From mboxrd@z Thu Jan  1 00:00:00 1970
From: Chris Mason <chris.mason@oracle.com>
Subject: Re: rw_semaphore performance, was: new metadata reader/writer locks in integration-test
Date: Fri, 22 Jul 2011 11:14:09 -0400
Message-ID: <1311347135-sup-4912@shiny>
References: <1311096438-sup-1263@shiny> <20110722150151.GA23686@infradead.org>
Content-Type: text/plain; charset=UTF-8
Cc: linux-btrfs <linux-btrfs@vger.kernel.org>,
	linux-kernel <linux-kernel@vger.kernel.org>,
	david <david@fromorbit.com>
To: Christoph Hellwig <hch@infradead.org>
Return-path: <linux-kernel-owner@vger.kernel.org>
In-reply-to: <20110722150151.GA23686@infradead.org>
List-ID: <linux-btrfs.vger.kernel.org>

Excerpts from Christoph Hellwig's message of 2011-07-22 11:01:51 -0400:
> On Tue, Jul 19, 2011 at 01:30:22PM -0400, Chris Mason wrote:
> > We've seen a number of benchmarks dominated by contention on the root
> > node lock.  This changes our locks into a simple reader/writer lock.
> > They are based on mutexes so that we still take advantage of the mutex
> > adaptive spins for write locks (rwsemaphores were much slower).
> 
> Interesting.  Do you have set up some artifical benchmarks for this?
> 
> I wonder if the lack of adaptive spinning has something to do with the
> slightly slower XFS performance on Joern's flash testing, given that
> we extensively use the rw_semaphore as the primary I/O mutex, while
> all others rely on plain mutexes as the primary synchronization
> primitive.

For the rw locks I had three main tests.

1) dbench 10.  This is interesting only because it is mostly bound by how
quickly we can do metadata operations in ram.  There's not much IO and
there's a good mixture of read and write btree operations (about 50/50).
rwsemaphores ran at 200MB/s while my current code runs at 2400MB/s.

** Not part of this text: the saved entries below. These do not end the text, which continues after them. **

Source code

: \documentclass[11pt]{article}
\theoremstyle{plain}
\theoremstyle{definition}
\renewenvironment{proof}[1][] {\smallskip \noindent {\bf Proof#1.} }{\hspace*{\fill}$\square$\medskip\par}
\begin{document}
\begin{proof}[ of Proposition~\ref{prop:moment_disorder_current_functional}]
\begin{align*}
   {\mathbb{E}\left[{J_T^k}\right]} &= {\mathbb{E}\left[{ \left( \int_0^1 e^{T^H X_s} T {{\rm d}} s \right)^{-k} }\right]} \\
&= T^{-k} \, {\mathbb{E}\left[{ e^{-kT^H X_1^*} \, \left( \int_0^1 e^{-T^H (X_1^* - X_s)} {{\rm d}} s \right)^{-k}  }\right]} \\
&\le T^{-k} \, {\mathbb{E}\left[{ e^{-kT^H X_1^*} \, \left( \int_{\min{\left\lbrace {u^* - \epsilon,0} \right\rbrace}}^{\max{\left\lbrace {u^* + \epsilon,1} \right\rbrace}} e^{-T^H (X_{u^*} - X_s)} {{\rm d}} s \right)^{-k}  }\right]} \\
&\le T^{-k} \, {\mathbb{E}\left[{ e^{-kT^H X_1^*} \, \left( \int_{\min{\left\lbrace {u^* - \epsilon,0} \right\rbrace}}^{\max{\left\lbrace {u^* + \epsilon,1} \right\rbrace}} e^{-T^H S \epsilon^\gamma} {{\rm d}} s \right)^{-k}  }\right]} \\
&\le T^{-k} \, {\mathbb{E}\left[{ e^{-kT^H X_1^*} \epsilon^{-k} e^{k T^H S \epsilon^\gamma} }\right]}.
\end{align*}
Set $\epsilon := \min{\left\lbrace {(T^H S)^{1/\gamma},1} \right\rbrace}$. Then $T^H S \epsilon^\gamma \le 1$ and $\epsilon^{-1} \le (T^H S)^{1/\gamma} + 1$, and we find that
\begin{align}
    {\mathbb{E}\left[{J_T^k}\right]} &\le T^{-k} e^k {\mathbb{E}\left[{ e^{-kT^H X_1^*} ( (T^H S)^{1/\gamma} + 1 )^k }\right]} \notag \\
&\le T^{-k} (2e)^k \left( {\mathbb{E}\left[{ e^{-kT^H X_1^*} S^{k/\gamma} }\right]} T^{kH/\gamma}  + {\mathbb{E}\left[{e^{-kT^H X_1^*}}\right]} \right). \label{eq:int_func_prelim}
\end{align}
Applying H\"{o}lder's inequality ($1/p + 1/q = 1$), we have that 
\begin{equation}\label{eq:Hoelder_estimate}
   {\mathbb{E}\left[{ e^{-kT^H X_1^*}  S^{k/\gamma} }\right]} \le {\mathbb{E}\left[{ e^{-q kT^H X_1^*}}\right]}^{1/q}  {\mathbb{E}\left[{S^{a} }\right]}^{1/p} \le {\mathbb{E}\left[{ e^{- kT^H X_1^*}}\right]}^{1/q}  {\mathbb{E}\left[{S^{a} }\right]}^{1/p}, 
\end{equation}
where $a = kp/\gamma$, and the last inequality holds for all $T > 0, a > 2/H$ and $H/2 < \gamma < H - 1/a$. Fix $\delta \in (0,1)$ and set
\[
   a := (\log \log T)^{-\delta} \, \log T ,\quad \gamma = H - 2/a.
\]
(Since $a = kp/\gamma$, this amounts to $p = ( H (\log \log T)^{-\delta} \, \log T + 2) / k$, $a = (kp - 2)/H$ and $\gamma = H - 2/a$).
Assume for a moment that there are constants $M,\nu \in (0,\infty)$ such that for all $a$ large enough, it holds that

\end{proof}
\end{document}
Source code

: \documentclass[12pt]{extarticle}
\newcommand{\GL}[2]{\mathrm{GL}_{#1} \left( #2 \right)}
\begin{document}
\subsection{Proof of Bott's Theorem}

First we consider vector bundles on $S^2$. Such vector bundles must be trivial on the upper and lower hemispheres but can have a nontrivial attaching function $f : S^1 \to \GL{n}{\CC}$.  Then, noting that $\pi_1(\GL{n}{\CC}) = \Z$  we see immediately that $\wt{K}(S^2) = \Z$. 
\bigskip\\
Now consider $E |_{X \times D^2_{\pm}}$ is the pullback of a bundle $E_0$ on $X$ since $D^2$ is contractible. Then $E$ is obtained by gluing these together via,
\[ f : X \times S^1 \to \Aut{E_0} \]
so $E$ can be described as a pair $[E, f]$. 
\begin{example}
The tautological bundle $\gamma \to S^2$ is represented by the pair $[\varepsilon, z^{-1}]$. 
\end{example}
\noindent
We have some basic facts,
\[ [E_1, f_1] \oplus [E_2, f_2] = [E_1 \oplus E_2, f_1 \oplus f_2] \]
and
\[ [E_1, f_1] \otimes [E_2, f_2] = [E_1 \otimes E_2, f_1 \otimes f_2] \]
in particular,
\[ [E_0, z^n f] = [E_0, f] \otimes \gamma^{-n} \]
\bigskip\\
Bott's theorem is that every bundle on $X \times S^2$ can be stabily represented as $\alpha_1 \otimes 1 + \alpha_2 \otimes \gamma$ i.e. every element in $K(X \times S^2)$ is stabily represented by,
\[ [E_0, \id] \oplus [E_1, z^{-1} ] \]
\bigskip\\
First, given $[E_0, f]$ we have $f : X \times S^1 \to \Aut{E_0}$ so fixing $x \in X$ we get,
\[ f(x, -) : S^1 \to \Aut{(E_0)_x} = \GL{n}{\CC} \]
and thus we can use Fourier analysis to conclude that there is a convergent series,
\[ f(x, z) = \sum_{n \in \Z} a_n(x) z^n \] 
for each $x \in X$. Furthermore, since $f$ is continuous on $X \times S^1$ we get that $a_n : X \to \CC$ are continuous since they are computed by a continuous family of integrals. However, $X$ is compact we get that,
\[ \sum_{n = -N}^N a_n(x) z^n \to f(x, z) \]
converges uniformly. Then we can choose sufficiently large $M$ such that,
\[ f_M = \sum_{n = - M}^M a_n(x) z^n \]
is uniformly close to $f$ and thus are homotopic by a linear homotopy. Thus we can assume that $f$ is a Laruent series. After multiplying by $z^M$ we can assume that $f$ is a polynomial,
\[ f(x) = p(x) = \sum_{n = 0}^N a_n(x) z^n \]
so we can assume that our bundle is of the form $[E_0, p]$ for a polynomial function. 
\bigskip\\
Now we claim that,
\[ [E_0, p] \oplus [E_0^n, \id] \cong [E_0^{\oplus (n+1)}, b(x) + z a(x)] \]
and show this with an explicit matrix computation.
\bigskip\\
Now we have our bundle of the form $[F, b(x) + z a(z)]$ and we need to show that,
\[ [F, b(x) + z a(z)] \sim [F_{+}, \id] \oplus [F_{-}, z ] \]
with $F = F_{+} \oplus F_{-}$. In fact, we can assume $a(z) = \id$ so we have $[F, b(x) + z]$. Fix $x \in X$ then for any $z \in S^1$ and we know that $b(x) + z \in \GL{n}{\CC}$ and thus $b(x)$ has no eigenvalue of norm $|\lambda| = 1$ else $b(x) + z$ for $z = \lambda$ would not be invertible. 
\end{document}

The old btrfs implementation runs at 3000MB/s.  We all love and hate
dbench, so I don't put a huge amount of stock in 2400 vs 3000.  But, 200
vs 2400...people notice that in real world stuff.

2) fs_mark doing parallel zero byte file creates.  No fsyncs here, all
metadata operations.  The old btrfs locking was completely bound by
getting write locks on the root node.  The new code is much better here,
overall about 30-50% faster.  I didn't do the rw semaphores on this one,
I'll give it a shot.

3) A stat-hammer program.  This creates a bunch of files in parallel,
and then times how long it takes us to stat all the inodes.  I went from
3s of CPU time down to .9s.  rwsems were about the same here (very
fast), but that's because it's 100% reader locks.

My money for Joern's benchmarks is end-io latencies.  xfs and btrfs are
doing more at endio time.  But I need to sit down and run them myself
and take a look.

-chris